**EXERCISE DATA**:

::::

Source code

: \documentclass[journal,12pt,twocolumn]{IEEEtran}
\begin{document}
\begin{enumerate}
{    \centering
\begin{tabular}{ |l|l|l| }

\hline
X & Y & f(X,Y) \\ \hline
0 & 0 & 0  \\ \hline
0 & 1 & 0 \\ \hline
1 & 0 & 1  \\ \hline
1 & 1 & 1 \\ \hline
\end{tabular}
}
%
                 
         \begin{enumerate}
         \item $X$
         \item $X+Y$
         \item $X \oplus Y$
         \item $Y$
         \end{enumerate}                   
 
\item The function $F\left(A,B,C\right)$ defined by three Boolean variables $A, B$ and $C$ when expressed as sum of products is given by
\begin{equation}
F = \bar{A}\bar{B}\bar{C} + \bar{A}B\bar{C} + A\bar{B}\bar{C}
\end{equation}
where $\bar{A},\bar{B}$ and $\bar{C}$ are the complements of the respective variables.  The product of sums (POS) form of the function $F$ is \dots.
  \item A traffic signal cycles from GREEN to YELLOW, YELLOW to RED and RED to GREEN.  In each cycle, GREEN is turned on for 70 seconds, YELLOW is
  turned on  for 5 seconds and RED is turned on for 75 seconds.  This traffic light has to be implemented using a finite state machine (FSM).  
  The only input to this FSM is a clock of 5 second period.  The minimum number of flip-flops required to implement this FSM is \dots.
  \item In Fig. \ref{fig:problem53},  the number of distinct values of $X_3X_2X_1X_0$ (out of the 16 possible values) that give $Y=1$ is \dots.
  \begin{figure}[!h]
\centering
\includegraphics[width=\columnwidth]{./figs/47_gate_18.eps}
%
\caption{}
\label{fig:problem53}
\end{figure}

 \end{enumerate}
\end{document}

::::

**TO DO**:
Please find how many lines in the records hold "enumerate", then give that number with nothing else.

**RESPONSE TO THE TASK**:
4